For instance, if researchers discover that part of the agricultural overestimation bias is because of an absence of the suitable sampling body, given the 2011 Census is 13 years previous now, we are going to want Census 2021 to be undertaken and accomplished posthaste to enhance the info high quality. In this sense, we agree with Dr. Ravi that discussions, and actions if warranted, round information high quality are the necessity of the hour.
Most Indians stay in rural areas
Our remaining concern is about a suggestion in Dr. Ravi’s article, articulated as “gap between ground realities and survey estimates”, “population projections falling short of rapid pace of change on ground”, and that “these surveys grossly and systematically underestimate India’s progress and development”.
A query arises: if no information (from surveys or projections) seize fast urbanisation, how can we declare that it exists? Our personal work has discovered robust settlement between modelled information from dependable worldwide sources and India’s Census-based projections for whole, rural, and concrete populations for 2017.
Dr.

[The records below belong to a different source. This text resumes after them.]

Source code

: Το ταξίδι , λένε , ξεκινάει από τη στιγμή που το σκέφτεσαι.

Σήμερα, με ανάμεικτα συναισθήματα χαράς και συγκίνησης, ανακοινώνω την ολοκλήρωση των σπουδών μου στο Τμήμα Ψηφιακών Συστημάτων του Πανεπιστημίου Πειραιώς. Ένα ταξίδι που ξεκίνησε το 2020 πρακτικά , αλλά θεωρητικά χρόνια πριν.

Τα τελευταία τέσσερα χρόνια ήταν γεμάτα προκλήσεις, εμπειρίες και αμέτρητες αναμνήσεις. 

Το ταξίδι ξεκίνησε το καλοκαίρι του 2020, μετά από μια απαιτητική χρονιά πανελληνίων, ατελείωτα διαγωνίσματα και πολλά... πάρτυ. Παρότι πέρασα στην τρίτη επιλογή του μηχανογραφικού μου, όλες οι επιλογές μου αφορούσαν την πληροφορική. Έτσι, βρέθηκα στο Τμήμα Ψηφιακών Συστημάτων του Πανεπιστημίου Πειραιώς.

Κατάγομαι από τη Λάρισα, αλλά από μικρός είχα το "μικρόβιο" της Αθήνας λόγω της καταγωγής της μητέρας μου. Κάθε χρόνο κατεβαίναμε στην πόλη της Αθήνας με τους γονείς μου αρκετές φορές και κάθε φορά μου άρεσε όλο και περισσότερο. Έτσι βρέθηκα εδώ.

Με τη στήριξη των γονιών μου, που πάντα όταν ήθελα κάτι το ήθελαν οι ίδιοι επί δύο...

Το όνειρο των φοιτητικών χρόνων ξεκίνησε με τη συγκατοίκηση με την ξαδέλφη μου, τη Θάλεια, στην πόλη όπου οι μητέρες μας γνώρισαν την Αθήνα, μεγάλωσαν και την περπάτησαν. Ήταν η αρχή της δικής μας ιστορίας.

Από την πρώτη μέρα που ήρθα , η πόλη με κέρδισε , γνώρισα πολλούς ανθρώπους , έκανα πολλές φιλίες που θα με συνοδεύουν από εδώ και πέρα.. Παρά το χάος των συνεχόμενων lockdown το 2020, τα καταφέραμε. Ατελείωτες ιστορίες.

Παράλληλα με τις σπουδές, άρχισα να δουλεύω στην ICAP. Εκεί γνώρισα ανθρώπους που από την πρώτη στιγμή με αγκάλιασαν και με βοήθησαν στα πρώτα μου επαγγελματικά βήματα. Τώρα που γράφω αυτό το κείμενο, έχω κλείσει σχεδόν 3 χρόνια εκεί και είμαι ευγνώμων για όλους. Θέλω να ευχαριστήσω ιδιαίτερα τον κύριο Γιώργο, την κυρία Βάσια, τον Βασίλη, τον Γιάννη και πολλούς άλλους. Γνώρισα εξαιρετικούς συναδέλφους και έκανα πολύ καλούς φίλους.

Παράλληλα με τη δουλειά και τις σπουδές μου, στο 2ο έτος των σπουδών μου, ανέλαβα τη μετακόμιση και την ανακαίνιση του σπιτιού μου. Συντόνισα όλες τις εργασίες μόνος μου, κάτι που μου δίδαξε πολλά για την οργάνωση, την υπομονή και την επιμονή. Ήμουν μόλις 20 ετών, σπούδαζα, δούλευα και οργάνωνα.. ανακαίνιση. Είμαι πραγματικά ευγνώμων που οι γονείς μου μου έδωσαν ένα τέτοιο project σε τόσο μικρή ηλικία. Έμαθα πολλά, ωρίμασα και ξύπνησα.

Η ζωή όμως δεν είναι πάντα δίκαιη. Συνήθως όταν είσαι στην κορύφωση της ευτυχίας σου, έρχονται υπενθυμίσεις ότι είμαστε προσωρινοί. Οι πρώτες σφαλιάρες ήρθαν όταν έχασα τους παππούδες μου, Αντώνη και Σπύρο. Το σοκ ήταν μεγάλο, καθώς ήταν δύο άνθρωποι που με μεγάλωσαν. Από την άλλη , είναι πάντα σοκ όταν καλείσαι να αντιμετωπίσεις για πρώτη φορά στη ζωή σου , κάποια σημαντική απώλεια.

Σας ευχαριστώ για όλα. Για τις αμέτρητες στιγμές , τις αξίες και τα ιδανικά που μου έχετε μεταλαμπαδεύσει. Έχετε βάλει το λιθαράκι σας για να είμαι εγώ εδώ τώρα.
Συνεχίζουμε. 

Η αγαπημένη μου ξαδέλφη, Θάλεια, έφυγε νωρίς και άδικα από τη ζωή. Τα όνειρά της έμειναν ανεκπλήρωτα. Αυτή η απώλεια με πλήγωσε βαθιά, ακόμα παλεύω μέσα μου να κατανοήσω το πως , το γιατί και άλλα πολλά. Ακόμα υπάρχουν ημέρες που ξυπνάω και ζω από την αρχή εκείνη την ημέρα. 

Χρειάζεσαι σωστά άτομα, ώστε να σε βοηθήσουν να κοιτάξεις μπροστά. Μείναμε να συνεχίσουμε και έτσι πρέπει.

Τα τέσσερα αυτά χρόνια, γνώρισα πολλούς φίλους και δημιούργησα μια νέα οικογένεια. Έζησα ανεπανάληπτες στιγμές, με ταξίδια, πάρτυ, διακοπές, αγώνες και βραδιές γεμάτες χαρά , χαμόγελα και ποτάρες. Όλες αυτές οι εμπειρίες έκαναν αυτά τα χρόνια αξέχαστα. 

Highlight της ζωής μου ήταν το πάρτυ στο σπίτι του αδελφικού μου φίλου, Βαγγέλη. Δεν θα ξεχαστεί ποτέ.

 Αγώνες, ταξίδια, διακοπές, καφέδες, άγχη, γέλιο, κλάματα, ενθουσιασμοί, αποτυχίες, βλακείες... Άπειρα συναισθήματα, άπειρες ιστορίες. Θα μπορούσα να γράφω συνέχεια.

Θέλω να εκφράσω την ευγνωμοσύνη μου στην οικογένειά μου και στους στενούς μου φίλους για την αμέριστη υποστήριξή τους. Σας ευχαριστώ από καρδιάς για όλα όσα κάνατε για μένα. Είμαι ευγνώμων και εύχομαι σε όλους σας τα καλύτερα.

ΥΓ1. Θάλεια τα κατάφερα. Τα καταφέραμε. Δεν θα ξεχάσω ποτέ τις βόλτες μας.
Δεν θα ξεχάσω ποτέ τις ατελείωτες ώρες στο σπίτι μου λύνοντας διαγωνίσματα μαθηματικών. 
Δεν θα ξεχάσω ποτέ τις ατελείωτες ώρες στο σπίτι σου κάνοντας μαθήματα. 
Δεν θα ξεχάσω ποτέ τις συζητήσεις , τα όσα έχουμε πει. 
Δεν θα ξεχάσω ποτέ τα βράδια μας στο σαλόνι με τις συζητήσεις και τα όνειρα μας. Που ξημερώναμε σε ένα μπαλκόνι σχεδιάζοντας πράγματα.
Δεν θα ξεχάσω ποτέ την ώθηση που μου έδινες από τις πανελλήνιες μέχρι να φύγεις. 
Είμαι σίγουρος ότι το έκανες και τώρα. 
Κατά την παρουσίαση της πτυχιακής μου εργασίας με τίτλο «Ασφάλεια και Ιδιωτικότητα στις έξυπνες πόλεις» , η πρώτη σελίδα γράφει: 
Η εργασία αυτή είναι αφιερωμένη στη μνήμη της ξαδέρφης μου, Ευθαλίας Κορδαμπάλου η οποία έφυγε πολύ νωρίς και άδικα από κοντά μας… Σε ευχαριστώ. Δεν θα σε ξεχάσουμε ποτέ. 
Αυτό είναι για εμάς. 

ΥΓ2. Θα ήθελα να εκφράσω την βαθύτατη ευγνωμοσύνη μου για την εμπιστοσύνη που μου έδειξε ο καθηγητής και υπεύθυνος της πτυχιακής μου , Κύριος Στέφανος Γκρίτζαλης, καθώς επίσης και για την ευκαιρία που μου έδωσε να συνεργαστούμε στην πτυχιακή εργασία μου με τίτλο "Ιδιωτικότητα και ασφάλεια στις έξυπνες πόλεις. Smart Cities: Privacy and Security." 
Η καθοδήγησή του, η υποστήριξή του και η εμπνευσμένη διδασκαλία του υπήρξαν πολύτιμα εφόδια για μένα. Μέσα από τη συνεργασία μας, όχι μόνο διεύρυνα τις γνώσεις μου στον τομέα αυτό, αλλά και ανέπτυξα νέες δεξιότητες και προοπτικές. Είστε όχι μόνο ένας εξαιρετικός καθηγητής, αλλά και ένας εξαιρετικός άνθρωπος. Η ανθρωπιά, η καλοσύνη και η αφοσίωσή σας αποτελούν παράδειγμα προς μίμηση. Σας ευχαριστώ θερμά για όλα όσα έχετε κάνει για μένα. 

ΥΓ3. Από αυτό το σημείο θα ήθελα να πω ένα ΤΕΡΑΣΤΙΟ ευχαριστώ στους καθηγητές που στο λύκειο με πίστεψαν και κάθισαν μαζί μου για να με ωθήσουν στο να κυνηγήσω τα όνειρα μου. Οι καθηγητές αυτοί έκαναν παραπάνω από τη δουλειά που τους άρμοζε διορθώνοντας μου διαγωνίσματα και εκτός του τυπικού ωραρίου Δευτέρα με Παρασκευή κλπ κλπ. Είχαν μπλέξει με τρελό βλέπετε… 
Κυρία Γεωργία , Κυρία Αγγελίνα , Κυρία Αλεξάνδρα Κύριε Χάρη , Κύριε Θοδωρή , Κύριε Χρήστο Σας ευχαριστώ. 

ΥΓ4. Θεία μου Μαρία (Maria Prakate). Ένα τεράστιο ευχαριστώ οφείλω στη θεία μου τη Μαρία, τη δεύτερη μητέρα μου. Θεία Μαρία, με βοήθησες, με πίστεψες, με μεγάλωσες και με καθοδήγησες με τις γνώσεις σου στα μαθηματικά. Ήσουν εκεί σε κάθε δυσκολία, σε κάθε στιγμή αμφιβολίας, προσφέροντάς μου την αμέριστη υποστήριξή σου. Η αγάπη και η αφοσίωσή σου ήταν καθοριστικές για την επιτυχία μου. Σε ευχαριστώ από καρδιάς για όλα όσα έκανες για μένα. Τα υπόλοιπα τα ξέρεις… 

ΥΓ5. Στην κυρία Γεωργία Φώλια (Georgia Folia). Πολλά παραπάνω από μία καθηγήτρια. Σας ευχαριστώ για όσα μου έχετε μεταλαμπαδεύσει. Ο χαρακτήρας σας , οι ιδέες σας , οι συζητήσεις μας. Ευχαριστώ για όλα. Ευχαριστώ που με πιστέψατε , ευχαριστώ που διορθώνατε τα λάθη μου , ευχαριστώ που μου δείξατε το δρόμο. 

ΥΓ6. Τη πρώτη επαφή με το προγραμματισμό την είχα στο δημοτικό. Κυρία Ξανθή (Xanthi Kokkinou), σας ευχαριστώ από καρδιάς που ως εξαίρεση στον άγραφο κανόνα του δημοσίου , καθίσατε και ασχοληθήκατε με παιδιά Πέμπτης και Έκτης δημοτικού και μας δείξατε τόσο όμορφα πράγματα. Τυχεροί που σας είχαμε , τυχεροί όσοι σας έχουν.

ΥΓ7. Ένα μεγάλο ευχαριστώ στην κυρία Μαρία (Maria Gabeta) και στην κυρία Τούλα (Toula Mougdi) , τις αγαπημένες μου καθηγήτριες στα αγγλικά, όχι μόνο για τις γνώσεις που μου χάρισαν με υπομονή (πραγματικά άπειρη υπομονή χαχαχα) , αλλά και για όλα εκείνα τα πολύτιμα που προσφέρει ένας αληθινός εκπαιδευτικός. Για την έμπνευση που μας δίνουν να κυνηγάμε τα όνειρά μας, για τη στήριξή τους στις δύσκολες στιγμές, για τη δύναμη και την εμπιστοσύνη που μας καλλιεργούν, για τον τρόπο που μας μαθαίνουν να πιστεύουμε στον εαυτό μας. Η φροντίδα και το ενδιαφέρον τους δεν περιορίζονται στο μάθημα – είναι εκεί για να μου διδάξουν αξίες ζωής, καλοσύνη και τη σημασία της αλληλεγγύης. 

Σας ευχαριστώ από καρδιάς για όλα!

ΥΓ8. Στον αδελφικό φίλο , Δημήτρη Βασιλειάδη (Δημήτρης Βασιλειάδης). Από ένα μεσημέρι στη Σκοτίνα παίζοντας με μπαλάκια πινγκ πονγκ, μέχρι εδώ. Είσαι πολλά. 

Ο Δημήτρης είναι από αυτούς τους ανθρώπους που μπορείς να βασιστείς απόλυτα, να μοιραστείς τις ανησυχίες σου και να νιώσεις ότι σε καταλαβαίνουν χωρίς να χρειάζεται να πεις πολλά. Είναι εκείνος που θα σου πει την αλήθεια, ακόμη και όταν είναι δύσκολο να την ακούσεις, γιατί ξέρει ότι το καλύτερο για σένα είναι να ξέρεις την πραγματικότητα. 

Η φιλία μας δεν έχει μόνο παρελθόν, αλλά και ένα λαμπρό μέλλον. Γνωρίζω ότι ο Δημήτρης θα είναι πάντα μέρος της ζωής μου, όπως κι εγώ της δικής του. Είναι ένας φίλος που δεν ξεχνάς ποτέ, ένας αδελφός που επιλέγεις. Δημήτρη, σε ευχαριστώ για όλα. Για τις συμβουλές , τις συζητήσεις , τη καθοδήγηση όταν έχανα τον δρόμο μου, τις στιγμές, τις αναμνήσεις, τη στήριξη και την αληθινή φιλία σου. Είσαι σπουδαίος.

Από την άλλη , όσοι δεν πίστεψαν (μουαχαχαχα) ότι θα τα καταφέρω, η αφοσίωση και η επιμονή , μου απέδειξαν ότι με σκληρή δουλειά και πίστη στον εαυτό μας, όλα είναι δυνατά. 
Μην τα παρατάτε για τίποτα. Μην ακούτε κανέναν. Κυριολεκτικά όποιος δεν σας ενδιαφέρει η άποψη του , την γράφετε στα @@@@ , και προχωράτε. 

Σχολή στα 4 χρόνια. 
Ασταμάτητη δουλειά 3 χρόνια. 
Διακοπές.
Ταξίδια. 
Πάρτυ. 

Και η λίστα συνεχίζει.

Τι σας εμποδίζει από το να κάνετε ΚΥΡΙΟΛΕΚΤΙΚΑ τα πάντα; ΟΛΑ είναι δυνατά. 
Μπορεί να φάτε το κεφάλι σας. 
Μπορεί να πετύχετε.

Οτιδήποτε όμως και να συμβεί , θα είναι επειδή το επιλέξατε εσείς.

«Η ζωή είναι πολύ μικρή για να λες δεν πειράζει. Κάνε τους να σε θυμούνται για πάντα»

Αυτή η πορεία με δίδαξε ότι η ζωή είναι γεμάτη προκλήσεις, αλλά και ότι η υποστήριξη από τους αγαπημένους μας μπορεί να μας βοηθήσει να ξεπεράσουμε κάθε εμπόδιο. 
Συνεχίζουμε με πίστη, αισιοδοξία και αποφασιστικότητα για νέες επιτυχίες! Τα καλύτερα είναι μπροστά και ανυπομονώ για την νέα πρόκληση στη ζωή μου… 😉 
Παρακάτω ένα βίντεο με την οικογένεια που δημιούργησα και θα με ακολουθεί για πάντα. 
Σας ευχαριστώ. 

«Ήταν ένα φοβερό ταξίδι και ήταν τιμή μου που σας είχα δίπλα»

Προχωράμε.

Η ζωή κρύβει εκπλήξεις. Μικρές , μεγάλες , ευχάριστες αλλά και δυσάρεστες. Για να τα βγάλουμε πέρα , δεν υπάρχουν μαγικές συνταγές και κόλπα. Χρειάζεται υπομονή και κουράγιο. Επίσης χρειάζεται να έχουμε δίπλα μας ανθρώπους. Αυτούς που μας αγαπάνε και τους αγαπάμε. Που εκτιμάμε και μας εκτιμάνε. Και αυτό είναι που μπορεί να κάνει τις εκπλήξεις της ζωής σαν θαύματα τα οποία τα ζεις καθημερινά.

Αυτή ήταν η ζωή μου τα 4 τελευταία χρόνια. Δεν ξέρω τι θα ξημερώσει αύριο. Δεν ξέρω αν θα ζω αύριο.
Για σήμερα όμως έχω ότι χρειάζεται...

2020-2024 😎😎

Ravi’s suggestion that “progress” in different dimensions, together with well being, wealth, and social improvement, which can be tied to urbanisation is being underestimated opens the door to a extra significant issue: that of rural-urban disparity. That is, if our rural populations did in addition to city populations on all such indicators – overestimated or not – there wouldn’t be any issues about systematic underestimation of enhancements throughout the financial system.
But information from numerous sources verify that rural India lags behind its city counterpart, which makes its overestimation an issue past the legitimate data-quality issues. Focusing on rural-urban disparities in well being, wealth, and many others. is important given all of us agree that almost all Indians stay in rural areas.
In his 2018 paper, Prof. Meng famous that his curiosity within the representativeness bias drawback arose from the query, “Which one should we trust more, a 5% survey sample or an 80% administrative dataset?” The corollary right here could be: Which one should we belief extra, biased survey estimates or unsupported optimistic speculations about on-ground progress?
Siddhesh Zadey is cofounder of the non-profit think-and-do tank Association for Socially Applicable Research (ASAR) India and a researcher on the Global Emergency Medicine Innovation and Implementation (GEMINI) Researcher Centre, Duke University US. Pushkar Nimkar is an engineer turned economist at the moment volunteering as a knowledge analyst with ASAR. He additionally works on the Department of Economics at Duke University. Parth Sharma is a doctor and a public well being researcher who volunteers at ASAR. He can also be the founding father of Nivarana.org.